L'Autrichienne s'est distinguée sur El Capitan à Yosemite. Un terrain de jeu mythique et une paroi rocheuse de plus de 900 mètres qu'elle commence à bien connaître. Zangerl a en effet gravi là-bas diverses voies, par exemple El «Nino» (8a/+), «The Nose» (8a+/b), «Zodiac» (8b), «Pre-Muir Wall» (8b) et «Magic Mushroom» (8b+), signant parfois la première ascension féminine ou la première répétition.
Or cette fois, Barbara Zangerl a fait un peu plus fort. La grimpeuse a réussi la première ascension flash – tous genres confondus – d'El Capitan. On entend par flash le fait d'achever une voie à la première tentative. Si «Babsi» a certes eu droit à une prise d'informations au préalable, elle n'avait en revanche jamais posé ses mains sur la paroi. «Flasher une grande voie, c’est unique: on n’a qu’une seule chance, et sur un big wall de 1'000 mètres, cela rend les choses encore plus brutales», a-t-elle déclaré après sa réalisation auprès de Planet Grimpe.
C'est sur «Freerider» (7c+) que l'athlète a effectué son coup. Un parcours de 1'100 mètres, composé de 30 longueurs et grimpé en quatre jours, sans donc connaître la chute. «Même si nous n'avions jamais grimpé aucune des 30 longueurs et que beaucoup d'entre elles étaient "à vue", nous en savions beaucoup sur le parcours avant de partir. Nous connaissons des grimpeurs qui ont répété l'itinéraire avant nous et ont essayé d'en savoir le plus possible, et bien sûr nous en avons vu sur YouTube. Nous sommes également allés au cinéma voir Free Solo à la sortie du film. Par conséquent, nous ne pouvons pas classer notre ascension dans la catégorie "à vue"», a détaillé l'Autrichienne pour le site Lacrux, consciente des informations dont elle disposait. Sa performance n'est reste pas moins unique.
«Babsi» est venue à bout de «Freerider» à son premier essai en présence de son compagnon, Jacopo Larcher, une référence de l'escalade traditionnelle. Ces deux-là sont inséparables lorsqu'ils grimpent: ils forment un duo redoutable. Or l'Italien n'est pas parvenu à flasher «Freerider», empêtré dans un célèbre mouvement.
C'est donc une femme qui a réalisé cette première convoitée par les grimpeurs masculins. Zangerl suit ainsi les traces de Lynn Hill, connue pour avoir libéré en 1993 la première ascension en escalade libre de «The Nose» à El Cap. «It goes boys», avait-elle lancé après sa réussite, soit en français:
Précurseuse, «Babsi» Zangerl l'est certainement autant qu'Hill, surtout que l'Autrichienne inspire également par sa polyvalence. Elle s'est d'abord illustrée en bloc où elle est devenue la première femme à grimper du 8b, avant de se tourner vers les falaises, notamment en escalade traditionnelle. Mais Zangerl a aussi des références en escalade sportive et figure dans le petit club des grimpeuses de 9 depuis son ascension réussie de «Sprengstoff» dans le Vorarlberg autrichien.
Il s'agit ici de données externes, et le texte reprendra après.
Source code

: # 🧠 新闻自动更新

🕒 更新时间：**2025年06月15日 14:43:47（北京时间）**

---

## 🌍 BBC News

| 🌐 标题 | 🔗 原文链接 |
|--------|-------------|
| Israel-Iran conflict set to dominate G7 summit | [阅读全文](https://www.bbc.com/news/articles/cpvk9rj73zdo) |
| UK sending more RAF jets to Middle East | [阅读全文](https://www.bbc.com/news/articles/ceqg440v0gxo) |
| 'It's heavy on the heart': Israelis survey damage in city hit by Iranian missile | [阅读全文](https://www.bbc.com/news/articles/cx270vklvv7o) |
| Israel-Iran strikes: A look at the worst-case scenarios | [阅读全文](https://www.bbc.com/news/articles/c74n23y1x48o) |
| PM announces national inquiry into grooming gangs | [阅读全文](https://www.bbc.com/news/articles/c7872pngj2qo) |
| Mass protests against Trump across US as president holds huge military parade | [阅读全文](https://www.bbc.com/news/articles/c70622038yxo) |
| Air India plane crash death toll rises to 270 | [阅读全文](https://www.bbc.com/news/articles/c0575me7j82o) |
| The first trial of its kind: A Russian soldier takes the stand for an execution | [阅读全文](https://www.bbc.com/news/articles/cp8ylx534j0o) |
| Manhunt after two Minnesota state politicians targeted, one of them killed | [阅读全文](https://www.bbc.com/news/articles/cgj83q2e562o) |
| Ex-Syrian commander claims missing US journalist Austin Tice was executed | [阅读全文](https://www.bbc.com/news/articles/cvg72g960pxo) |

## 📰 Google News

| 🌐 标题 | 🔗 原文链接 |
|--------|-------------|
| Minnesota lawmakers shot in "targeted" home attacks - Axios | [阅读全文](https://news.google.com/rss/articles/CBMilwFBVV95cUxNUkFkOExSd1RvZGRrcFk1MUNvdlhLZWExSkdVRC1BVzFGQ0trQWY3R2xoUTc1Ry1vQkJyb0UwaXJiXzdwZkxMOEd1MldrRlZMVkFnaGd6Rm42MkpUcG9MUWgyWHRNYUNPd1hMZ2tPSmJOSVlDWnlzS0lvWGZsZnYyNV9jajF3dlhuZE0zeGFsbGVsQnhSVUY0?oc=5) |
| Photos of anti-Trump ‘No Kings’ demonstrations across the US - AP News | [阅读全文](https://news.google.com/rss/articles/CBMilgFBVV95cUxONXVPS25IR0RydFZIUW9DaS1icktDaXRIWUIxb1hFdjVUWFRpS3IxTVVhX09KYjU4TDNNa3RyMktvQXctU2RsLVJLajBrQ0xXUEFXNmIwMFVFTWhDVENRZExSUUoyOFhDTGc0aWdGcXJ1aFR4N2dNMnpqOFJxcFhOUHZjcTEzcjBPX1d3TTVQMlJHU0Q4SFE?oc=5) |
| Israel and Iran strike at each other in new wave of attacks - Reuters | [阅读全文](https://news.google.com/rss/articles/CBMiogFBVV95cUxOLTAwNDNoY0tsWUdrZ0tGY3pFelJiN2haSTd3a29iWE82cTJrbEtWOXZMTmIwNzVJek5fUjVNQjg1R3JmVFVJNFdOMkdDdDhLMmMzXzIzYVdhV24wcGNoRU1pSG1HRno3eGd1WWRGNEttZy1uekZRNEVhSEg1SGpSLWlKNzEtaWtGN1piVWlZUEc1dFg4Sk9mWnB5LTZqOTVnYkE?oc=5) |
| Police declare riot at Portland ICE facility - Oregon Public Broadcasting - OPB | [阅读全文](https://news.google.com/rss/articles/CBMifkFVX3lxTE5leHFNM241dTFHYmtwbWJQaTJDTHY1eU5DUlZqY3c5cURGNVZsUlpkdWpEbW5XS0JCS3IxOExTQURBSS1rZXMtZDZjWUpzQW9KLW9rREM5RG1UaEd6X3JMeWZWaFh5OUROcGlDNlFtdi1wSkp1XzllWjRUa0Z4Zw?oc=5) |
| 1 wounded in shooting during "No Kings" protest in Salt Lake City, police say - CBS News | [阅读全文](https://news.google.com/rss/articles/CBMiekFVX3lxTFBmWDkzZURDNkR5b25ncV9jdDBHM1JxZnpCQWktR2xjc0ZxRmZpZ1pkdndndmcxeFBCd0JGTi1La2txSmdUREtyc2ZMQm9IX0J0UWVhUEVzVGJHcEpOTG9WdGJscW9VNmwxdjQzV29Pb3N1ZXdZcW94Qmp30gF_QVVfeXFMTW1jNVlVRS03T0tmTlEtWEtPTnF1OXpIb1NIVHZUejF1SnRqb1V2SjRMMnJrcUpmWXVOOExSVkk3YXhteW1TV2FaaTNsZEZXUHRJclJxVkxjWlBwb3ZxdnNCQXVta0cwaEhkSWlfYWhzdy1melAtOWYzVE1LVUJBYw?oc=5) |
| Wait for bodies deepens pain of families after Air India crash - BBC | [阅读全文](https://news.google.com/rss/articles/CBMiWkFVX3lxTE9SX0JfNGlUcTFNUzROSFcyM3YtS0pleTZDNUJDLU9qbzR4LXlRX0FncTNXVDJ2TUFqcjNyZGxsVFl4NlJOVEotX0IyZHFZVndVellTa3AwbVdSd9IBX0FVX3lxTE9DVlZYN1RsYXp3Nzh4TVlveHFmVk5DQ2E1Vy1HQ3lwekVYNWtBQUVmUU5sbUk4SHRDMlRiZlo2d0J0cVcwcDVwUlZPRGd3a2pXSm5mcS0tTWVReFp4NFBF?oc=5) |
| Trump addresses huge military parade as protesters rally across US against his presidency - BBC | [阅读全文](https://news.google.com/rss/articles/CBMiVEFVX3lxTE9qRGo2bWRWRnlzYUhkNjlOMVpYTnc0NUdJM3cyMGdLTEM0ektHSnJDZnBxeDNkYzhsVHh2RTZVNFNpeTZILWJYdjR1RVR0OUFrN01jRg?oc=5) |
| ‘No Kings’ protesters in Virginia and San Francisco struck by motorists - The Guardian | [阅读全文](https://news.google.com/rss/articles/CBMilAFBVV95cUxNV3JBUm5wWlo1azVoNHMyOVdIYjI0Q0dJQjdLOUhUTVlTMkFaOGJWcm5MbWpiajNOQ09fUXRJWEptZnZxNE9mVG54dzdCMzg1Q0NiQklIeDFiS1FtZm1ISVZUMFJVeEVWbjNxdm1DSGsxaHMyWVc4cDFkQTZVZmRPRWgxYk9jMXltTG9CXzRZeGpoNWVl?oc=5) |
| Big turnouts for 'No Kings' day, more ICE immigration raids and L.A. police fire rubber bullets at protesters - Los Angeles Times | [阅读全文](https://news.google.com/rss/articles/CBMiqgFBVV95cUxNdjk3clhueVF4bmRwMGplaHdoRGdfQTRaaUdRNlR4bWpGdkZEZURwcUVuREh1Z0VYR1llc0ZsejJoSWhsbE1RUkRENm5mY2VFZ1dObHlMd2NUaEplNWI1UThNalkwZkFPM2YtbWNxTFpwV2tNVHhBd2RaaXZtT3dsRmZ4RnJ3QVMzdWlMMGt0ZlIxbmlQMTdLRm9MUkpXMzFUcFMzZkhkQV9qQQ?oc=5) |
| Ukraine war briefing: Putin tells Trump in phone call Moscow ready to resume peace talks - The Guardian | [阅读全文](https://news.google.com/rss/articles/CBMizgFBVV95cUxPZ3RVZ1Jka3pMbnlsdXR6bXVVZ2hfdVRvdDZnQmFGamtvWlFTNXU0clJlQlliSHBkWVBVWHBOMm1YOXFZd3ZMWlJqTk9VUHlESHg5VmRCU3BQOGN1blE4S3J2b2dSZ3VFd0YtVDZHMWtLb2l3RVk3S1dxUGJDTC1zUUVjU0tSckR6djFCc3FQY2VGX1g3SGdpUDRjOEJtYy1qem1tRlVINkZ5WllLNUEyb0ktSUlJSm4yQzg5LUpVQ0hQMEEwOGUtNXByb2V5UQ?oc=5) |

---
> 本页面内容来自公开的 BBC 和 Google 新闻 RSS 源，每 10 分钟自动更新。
Bref, la grimpeuse mène des projets variés, que ce soit sur les big walls de Yosemite ou en très haute montagne, par exemple au Pakistan. Il lui arrive aussi de faire étape en Suisse, où elle a réussi la première ascension libre en un jour de la voie peut-être la plus difficile de la face nord de l'Eiger: «Odyssee» (8a+, 33 longueurs, 1'400 mètres). «Babsi» est enfin devenue la première femme à escalader la célèbre «Trilogie alpine», c'est-à-dire trois grandes voies parmi les plus dures des Alpes et situées entre la Suisse, l'Autriche et l'Allemagne. L'ascension helvétique n'est autre que celle de «Silbergeier» dans le Rätikon.
On ne connaît pas encore le prochain projet de Barbara Zangerl, mais nul doute qu'il sera une fois de plus imposant.